**What the task requires:**
Copy every line from the data below in which the string "overwhelming" can be found.

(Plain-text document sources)

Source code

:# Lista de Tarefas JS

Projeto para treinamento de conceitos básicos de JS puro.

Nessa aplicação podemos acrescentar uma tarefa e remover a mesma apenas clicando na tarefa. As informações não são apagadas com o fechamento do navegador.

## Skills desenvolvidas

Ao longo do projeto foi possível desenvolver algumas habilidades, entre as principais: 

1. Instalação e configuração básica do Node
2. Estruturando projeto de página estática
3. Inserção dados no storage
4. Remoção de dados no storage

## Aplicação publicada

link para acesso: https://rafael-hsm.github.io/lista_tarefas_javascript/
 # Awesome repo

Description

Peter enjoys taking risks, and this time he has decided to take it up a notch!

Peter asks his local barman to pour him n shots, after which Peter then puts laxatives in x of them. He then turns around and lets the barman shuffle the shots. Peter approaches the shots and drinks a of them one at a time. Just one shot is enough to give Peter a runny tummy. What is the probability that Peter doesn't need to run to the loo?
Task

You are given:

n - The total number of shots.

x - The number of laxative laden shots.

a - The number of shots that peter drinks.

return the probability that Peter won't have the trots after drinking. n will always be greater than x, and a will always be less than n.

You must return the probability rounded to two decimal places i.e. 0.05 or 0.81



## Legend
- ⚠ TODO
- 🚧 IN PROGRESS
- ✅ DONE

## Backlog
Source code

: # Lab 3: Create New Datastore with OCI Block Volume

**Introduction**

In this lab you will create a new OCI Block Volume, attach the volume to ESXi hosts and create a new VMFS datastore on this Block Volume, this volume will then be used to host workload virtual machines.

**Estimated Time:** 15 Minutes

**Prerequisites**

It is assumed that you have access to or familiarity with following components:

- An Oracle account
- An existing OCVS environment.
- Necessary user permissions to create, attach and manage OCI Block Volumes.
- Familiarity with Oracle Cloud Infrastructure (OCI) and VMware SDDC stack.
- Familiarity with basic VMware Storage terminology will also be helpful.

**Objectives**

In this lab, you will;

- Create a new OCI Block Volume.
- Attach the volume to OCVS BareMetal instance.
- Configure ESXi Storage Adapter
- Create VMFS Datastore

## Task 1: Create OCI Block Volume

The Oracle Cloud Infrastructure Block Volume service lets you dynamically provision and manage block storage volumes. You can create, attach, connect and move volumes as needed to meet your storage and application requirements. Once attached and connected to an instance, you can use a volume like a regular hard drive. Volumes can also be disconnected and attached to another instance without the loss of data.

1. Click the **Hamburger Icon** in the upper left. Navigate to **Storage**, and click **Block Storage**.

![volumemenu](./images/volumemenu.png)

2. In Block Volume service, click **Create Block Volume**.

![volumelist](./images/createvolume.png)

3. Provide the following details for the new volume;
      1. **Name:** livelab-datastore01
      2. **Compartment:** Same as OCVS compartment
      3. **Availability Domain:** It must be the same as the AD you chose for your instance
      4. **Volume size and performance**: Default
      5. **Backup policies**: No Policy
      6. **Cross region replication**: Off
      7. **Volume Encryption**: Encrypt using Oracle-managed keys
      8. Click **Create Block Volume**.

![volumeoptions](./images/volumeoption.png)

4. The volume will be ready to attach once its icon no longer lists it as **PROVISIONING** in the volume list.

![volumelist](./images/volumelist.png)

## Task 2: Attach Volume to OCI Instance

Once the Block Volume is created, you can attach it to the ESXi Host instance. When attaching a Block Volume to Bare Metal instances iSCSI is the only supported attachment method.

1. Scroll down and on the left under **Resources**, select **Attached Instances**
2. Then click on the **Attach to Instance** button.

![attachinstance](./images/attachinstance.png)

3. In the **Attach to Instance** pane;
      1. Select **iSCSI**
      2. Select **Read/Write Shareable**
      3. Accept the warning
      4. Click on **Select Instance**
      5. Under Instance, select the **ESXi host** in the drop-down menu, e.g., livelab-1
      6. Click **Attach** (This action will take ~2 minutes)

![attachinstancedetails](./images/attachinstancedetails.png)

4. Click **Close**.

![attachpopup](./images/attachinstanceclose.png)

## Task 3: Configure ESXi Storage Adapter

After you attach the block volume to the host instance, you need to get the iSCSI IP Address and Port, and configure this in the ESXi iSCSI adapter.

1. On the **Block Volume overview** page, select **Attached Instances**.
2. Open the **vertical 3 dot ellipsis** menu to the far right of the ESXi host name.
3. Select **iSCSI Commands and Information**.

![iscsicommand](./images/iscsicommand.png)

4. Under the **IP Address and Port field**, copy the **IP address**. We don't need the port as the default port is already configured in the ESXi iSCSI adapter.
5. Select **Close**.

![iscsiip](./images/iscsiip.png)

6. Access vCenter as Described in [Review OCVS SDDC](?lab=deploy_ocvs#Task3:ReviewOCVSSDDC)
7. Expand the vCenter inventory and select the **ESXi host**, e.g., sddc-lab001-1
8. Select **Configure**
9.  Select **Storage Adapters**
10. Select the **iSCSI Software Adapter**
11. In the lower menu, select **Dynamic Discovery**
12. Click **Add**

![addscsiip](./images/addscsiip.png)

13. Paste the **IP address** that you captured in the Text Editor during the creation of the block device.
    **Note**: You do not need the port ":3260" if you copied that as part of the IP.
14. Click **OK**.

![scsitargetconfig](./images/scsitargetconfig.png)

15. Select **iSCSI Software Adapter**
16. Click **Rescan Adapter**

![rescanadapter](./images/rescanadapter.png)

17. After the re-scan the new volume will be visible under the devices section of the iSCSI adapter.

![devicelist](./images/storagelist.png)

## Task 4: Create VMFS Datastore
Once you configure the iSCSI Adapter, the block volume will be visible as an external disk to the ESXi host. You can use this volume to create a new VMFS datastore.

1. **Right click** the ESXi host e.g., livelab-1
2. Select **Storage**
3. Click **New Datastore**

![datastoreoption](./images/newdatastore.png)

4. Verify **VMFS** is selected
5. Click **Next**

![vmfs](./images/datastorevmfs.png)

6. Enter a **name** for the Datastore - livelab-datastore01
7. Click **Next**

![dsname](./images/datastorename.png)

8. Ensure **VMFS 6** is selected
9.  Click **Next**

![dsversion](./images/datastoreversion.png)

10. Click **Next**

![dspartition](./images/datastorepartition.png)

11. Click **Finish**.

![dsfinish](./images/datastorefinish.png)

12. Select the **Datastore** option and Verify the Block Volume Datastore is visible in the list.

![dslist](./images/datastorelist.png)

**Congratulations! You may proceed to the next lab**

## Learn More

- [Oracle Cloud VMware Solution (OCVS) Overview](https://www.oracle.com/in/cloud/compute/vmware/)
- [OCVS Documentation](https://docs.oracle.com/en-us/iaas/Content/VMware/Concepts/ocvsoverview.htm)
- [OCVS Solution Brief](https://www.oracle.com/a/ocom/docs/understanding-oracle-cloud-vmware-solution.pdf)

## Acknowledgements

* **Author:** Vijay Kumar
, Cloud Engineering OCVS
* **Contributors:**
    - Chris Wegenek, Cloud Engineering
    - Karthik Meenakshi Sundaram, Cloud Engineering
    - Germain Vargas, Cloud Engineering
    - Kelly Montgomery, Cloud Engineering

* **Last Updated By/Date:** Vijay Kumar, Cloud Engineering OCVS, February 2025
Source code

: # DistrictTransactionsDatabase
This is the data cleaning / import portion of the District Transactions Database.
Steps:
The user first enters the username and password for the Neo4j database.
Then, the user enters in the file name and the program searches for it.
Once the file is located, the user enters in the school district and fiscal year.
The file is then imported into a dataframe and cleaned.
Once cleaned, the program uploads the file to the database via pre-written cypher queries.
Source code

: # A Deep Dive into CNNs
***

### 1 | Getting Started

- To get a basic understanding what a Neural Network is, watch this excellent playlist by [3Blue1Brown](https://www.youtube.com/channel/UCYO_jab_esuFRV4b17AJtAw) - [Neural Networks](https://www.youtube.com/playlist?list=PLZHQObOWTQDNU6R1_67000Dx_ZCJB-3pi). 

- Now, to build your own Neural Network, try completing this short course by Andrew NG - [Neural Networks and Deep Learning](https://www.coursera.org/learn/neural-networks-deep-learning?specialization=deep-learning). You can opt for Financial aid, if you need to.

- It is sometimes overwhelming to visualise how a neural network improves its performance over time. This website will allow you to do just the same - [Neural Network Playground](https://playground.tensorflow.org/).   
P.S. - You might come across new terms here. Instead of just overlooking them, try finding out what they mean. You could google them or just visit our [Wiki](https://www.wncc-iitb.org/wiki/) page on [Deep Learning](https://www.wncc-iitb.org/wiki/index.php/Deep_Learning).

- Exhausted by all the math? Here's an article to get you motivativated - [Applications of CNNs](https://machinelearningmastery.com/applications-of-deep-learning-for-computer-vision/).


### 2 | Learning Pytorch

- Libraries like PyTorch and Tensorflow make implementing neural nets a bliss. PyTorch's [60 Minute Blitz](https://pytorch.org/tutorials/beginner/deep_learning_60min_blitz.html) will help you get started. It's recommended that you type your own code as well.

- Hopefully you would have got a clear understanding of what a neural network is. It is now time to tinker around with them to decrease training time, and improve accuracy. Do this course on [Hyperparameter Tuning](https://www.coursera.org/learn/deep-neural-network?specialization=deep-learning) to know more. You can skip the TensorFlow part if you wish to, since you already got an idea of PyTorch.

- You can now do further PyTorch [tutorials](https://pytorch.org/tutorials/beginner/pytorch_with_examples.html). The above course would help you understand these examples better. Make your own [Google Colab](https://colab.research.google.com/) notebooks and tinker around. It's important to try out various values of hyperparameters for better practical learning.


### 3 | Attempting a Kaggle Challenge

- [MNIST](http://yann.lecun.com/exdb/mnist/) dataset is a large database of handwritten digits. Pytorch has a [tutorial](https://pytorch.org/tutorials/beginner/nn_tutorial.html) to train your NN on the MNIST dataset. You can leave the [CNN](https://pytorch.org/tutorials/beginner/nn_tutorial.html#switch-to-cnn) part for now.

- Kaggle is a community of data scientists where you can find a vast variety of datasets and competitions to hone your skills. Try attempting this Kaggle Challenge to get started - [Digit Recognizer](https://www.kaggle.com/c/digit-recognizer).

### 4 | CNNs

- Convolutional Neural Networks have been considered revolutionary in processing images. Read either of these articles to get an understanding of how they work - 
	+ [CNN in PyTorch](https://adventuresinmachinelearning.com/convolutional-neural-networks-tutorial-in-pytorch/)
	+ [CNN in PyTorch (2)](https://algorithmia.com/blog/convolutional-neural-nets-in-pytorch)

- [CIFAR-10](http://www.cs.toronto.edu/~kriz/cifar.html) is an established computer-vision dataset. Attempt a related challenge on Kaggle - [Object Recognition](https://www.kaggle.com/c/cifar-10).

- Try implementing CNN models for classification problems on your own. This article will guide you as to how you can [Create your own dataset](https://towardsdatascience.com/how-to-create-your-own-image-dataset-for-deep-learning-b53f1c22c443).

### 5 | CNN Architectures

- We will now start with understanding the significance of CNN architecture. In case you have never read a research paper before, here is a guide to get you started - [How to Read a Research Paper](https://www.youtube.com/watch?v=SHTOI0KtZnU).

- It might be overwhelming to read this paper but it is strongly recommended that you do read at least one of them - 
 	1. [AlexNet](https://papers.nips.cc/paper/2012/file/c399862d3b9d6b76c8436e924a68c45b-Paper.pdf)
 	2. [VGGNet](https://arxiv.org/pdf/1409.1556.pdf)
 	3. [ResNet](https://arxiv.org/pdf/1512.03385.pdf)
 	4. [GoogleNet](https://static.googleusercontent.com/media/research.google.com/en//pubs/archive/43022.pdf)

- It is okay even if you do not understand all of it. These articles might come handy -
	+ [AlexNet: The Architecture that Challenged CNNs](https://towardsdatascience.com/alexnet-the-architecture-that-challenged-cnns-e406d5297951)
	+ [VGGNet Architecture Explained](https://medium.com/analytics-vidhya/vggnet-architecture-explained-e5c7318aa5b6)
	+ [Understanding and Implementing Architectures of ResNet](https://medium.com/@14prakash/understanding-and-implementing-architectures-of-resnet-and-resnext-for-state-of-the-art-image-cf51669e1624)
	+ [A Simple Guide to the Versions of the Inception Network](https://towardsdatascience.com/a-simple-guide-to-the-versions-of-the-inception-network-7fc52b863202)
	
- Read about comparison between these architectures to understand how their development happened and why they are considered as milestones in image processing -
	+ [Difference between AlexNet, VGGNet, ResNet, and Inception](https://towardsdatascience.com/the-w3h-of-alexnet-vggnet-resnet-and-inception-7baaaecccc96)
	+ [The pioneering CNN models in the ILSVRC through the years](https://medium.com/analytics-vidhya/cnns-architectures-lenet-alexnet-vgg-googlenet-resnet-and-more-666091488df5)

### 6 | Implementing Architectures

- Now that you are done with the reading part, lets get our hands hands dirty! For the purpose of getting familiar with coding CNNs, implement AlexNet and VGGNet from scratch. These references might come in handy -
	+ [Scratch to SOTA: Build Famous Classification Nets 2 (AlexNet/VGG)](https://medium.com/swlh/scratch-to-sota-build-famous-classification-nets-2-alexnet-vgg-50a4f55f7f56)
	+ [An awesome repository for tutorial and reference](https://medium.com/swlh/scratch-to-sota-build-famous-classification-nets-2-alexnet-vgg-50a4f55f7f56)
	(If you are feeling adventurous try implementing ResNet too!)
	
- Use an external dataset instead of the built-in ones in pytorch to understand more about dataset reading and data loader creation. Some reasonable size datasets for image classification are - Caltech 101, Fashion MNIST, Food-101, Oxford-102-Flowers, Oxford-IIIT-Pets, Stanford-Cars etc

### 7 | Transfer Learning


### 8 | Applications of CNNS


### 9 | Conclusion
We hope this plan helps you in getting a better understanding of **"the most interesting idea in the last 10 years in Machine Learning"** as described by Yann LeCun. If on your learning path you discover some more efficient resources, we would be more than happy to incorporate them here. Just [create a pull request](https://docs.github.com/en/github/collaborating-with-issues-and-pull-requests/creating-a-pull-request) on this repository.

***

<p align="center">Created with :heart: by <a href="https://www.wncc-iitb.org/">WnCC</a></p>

**Answer to the problem:**
- It is sometimes overwhelming to visualise how a neural network improves its performance over time. This website will allow you to do just the same - [Neural Network Playground](https://playground.tensorflow.org/).   
- It might be overwhelming to read this paper but it is strongly recommended that you do read at least one of them - 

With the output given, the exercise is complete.